The author of bestseller Waiting to Exhale recently visited South Africa to promote her new novel. Terry McMillan spoke to MARIANNE BRACE
AIR JAMAICA ought to be paying Terry McMillan commission. The heroine of her new novel, How Stella Got Her Groove Back (Viking), goes to the West Indies for a little rest and relaxation, and finds true love with a man half her age. Now, when McMillan does readings from the book, she gets accosted by women who have packed their bags. “I’m not exaggerating,” McMillan says. “A lot of little old ladies come up waving their airline tickets, saying: `I’m going to Jamaica to get my groove back, baby!'”
A graduate of Berkeley and Columbia Film School, McMillan, 44, has been described as the black Judith Krantz. Since her third novel, Waiting to Exhale, sold four million copies and was turned into a soapy film starring Whitney Houston, McMillan has become African-America’s pop princess. At readings, she causes the kind of stir normally reserved for film stars. “I’ve had a number of situations where they’ve had to have crowd control,” she says. “I get sometimes 2 000 people showing up. I am not kidding you.”
Perhaps they come simply to glimpse success. When McMillan started writing, she was a single mother who had gone through alcohol and cocaine abuse. Her son’s father was unemployed: “I knew things weren’t working out and I was going to have to get rid of this man.” She would get up at 5am to write, before hurrying Solomon off to his childminder and going to her job as a secretary.
These days, McMillan lives in a large house in California, commands around $6-million per book and has been credited with creating a whole new genre. Waiting to Exhale not only stayed on the US bestseller list for 38 weeks – for many readers it was their first book ever. While Toni Morrison and Alice Walker had brought African-American female experience to a wide audience, for some these pioneers are simply too literary, too intimidating and too backward-looking.
McMillan’s books are about contemporary black women. Her characters are high achievers, they wear nice clothes, travel first-class, call each other “bitch” and “girlfriend”, talk about “doing the nasty” and tell each other: “You snooze, you lose.” But for all of them, the bottom line is “lurve”. Every character, however stacked her bank balance, knows she’s gotta have it. But even if he’s tall, dark and handsome, it’s no good unless he shows her some respect.
McMillan was the first of her family to go to university. Her mother, who worked in a factory, was not educated: “She told me point blank: you will go to college and you’re not going with a baby. You keep your little legs closed and keep your mind on your books.”

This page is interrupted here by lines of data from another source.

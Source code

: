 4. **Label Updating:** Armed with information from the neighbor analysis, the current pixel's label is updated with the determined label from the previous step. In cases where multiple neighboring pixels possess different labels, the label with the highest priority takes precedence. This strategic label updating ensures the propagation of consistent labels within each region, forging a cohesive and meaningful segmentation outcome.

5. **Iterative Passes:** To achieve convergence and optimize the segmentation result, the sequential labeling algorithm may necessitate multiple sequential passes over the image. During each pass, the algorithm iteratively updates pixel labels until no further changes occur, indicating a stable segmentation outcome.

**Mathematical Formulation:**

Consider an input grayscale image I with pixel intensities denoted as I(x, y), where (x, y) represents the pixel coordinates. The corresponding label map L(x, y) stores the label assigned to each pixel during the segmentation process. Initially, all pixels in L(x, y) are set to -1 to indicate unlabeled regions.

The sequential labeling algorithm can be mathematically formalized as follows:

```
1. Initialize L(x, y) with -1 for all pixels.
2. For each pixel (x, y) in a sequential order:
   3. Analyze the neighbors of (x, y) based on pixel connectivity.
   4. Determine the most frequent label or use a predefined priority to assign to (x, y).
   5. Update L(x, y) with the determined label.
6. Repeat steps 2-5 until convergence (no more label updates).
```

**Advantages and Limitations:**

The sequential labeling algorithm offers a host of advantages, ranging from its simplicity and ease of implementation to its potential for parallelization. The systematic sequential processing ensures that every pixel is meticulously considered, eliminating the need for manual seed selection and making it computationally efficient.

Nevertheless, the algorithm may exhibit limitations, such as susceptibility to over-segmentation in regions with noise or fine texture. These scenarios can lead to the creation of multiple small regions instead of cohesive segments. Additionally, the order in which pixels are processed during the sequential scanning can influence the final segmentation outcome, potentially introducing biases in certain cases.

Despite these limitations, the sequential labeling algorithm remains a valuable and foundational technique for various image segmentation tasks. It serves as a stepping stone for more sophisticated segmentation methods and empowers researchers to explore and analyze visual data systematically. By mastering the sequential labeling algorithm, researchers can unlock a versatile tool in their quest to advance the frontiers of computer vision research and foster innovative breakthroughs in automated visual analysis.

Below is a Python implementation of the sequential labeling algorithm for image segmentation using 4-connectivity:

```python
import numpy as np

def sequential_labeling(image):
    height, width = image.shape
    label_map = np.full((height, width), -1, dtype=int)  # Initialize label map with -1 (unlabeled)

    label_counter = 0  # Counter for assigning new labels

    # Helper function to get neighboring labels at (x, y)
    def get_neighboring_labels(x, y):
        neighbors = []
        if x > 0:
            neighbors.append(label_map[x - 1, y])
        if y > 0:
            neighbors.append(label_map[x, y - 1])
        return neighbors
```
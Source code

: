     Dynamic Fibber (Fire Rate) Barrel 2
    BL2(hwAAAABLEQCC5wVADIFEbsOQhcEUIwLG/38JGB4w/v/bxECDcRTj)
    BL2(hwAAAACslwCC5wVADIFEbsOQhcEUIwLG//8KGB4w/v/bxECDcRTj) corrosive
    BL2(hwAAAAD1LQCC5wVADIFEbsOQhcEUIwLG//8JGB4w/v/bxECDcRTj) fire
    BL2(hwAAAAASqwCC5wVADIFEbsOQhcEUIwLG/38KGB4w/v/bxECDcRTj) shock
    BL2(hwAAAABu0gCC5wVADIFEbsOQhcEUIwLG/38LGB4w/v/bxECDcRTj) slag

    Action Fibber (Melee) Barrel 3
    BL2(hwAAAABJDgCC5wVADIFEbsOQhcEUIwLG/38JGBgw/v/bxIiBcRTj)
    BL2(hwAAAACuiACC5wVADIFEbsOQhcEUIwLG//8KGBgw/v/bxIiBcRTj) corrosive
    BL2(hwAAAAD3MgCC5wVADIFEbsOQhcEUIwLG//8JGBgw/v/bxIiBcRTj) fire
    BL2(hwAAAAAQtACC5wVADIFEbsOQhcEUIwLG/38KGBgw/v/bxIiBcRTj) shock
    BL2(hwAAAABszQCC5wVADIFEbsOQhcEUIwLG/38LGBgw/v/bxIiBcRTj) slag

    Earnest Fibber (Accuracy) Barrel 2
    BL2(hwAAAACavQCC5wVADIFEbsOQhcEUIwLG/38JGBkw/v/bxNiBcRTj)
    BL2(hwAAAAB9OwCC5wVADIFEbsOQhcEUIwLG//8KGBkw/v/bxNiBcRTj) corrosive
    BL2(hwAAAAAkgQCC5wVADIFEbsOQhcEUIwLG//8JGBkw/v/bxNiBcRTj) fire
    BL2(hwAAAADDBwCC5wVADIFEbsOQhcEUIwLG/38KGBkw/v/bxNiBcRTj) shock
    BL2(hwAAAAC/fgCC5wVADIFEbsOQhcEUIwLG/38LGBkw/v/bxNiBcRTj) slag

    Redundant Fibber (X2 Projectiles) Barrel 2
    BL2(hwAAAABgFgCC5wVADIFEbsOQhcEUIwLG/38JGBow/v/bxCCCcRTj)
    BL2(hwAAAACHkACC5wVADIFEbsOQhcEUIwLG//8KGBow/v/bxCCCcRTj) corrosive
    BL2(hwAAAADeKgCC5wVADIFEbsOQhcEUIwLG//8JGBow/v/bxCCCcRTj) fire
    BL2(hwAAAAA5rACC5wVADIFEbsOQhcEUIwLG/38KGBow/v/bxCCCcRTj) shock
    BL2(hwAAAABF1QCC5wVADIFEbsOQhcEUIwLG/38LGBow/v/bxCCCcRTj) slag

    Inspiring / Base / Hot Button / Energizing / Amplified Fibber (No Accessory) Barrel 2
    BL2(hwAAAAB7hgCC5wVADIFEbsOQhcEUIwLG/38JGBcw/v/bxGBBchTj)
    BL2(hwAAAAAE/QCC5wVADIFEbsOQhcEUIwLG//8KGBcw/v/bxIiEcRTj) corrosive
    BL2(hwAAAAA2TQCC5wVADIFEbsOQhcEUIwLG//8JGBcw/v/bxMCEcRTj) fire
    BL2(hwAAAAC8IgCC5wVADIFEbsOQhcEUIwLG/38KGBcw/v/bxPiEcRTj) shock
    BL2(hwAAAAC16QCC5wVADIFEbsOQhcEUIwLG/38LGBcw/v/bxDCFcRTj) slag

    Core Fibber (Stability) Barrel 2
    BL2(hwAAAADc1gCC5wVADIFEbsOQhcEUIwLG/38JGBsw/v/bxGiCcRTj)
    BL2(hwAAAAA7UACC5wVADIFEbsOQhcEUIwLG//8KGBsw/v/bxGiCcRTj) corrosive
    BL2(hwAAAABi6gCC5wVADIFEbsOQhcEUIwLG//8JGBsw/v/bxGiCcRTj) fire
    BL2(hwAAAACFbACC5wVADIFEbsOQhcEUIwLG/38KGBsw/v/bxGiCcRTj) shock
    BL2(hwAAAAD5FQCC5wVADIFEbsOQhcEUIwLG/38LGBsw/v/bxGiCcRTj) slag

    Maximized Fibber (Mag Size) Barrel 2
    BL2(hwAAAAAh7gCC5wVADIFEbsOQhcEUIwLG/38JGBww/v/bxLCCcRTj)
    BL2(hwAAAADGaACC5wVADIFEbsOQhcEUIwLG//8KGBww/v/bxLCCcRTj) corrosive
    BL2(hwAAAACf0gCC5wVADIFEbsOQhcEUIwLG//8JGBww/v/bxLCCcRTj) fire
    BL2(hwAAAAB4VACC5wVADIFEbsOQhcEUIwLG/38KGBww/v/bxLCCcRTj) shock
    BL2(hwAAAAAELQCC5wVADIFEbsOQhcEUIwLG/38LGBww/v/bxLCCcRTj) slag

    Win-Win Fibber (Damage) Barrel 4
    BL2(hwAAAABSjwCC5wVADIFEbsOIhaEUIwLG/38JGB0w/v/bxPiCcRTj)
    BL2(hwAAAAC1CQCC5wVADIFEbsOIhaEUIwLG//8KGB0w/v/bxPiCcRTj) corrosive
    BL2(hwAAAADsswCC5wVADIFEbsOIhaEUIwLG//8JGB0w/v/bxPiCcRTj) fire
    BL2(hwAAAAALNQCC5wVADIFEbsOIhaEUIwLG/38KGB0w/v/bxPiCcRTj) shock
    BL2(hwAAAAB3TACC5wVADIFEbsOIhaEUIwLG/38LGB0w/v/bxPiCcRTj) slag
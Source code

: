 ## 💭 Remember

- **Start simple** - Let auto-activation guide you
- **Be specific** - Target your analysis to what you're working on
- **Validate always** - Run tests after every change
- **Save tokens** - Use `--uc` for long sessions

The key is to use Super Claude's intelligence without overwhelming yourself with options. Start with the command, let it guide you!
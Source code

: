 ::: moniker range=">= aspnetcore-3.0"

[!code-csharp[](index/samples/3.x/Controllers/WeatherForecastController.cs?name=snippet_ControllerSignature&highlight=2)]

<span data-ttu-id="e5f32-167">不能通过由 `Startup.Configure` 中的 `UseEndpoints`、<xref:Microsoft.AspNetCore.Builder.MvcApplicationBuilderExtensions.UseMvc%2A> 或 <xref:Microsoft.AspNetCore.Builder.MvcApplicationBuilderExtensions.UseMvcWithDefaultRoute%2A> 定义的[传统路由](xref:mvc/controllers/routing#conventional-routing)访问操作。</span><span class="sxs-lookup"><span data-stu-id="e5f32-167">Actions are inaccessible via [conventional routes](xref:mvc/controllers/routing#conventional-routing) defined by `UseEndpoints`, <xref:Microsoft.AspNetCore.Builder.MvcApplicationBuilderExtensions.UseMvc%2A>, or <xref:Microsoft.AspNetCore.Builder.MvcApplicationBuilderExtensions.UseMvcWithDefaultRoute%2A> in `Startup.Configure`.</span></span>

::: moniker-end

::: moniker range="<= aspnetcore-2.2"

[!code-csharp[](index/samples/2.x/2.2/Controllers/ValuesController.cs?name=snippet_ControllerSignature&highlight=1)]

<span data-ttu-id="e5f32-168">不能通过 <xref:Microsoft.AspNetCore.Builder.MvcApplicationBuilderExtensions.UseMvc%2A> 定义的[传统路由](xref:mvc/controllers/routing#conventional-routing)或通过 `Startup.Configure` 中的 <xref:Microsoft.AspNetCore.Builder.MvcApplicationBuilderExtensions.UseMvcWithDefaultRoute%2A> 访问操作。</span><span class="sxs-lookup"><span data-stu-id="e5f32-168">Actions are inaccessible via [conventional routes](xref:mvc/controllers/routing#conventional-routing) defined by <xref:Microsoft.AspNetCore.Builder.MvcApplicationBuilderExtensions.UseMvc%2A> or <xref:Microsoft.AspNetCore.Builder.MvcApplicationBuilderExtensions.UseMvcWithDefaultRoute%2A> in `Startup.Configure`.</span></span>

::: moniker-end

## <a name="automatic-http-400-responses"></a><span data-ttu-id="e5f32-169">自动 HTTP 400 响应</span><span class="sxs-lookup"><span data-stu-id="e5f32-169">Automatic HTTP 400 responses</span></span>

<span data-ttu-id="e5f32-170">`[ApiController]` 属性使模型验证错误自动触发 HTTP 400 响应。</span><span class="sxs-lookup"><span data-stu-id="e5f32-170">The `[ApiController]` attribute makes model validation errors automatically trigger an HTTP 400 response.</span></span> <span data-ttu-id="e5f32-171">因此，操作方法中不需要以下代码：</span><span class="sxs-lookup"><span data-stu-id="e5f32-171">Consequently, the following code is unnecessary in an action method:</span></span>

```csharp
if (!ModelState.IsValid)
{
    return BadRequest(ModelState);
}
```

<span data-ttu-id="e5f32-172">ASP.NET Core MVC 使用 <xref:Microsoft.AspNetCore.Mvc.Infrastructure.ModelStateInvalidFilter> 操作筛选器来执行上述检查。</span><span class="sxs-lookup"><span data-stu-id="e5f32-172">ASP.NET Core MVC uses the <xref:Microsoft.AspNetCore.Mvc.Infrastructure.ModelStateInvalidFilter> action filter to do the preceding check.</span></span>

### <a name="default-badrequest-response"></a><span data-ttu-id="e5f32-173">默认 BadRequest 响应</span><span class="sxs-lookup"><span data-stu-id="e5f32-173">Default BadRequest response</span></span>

McMillan wrote her first book, Mama, in a couple of weeks; it was followed by the sassy Disappearing Acts. Nothing prepared her, however, for the success of Waiting to Exhale. The ensuing hoopla “started getting on my nerves. It just got to be a little overwhelming.”
Some black feminists, moreover, gave McMillan a hard time. “Some critics seemed to think all these women, their lives, just revolved around men,” she says, raising her eyes to the ceiling. “But they missed the whole point. These characters are dealing with ageing parents, single parenthood, betrayal. All they want to be able to do is meet someone they can bond with, then continue on their journey.”
Anyway, she adds unapologetically: “Everybody wants to be loved, wants to be appreciated, admired, respected, and if somebody puts you on a pedestal, you will love being up there. And that’s nothing to be ashamed of. It just so happens they are healthy heterosexual women. You hear what I’m saying?”
How Stella Got Her Groove Back is McMillan’s most autobiographical book yet. When her mother and her best friend died within a year of one another, McMillan had to abandon the novel she was working on. “I was sort of comatose and didn’t have anything in me to write with.”
She decided to take a holiday in Jamaica. There, she met Jonathan, a Jamaican in his 20s who now lives with her in America. Like Stella, however, McMillan was anxious about whether she was doing the right thing.
“That’s what makes it autobiographical. It taught me a lot about giving yourself permission to do things you really want to do …
“To me, literature should give you hope. I can be depressed all by myself. I don’t need to read a book.”